• _Work to complete_
Go through the records that follow and tally the lines with "definition" in them; answer with the number alone.
Source records section start
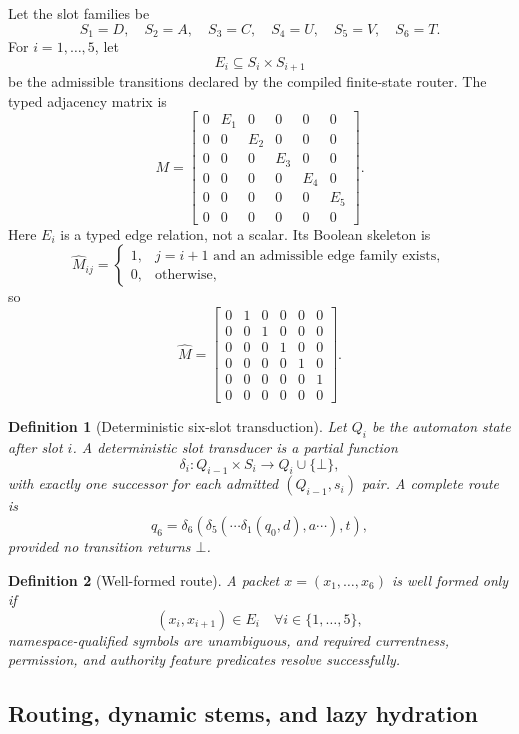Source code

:\documentclass[11pt]{article}
\newtheorem{definition}{Definition}
\begin{document}
Let the slot families be
\[
S_1=D,\quad S_2=A,\quad S_3=C,\quad S_4=U,\quad S_5=V,\quad S_6=T.
\]
For \(i=1,\ldots,5\), let
\[
E_i\subseteq S_i\times S_{i+1}
\]
be the admissible transitions declared by the compiled finite-state router.  The
typed adjacency matrix is
\[
M=
\begin{bmatrix}
0&E_1&0&0&0&0\\
0&0&E_2&0&0&0\\
0&0&0&E_3&0&0\\
0&0&0&0&E_4&0\\
0&0&0&0&0&E_5\\
0&0&0&0&0&0
\end{bmatrix}.
\]
Here \(E_i\) is a typed edge relation, not a scalar.  Its Boolean skeleton is
\[
\widehat{M}_{ij}=
\begin{cases}
1,&j=i+1\text{ and an admissible edge family exists},\\
0,&\text{otherwise},
\end{cases}
\]
so
\[
\widehat M=
\begin{bmatrix}
0&1&0&0&0&0\\
0&0&1&0&0&0\\
0&0&0&1&0&0\\
0&0&0&0&1&0\\
0&0&0&0&0&1\\
0&0&0&0&0&0
\end{bmatrix}.
\]

\begin{definition}[Deterministic six-slot transduction]
Let \(Q_i\) be the automaton state after slot \(i\).  A deterministic slot
transducer is a partial function
\[
\delta_i:Q_{i-1}\times S_i\rightarrow Q_i\cup\{\bot\},
\]
with exactly one successor for each admitted \((Q_{i-1},s_i)\) pair.  A complete
route is
\[
q_6=\delta_6(\delta_5(\cdots\delta_1(q_0,d),a\cdots),t),
\]
provided no transition returns \(\bot\).
\end{definition}

\begin{definition}[Well-formed route]
A packet \(x=(x_1,\ldots,x_6)\) is well formed only if
\[
(x_i,x_{i+1})\in E_i\quad\forall i\in\{1,\ldots,5\},
\]
namespace-qualified symbols are unambiguous, and required currentness,
permission, and authority feature predicates resolve successfully.
\end{definition}

\subsection{Routing, dynamic stems, and lazy hydration}
\end{document}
Source records section end
• _Answer for the task_
5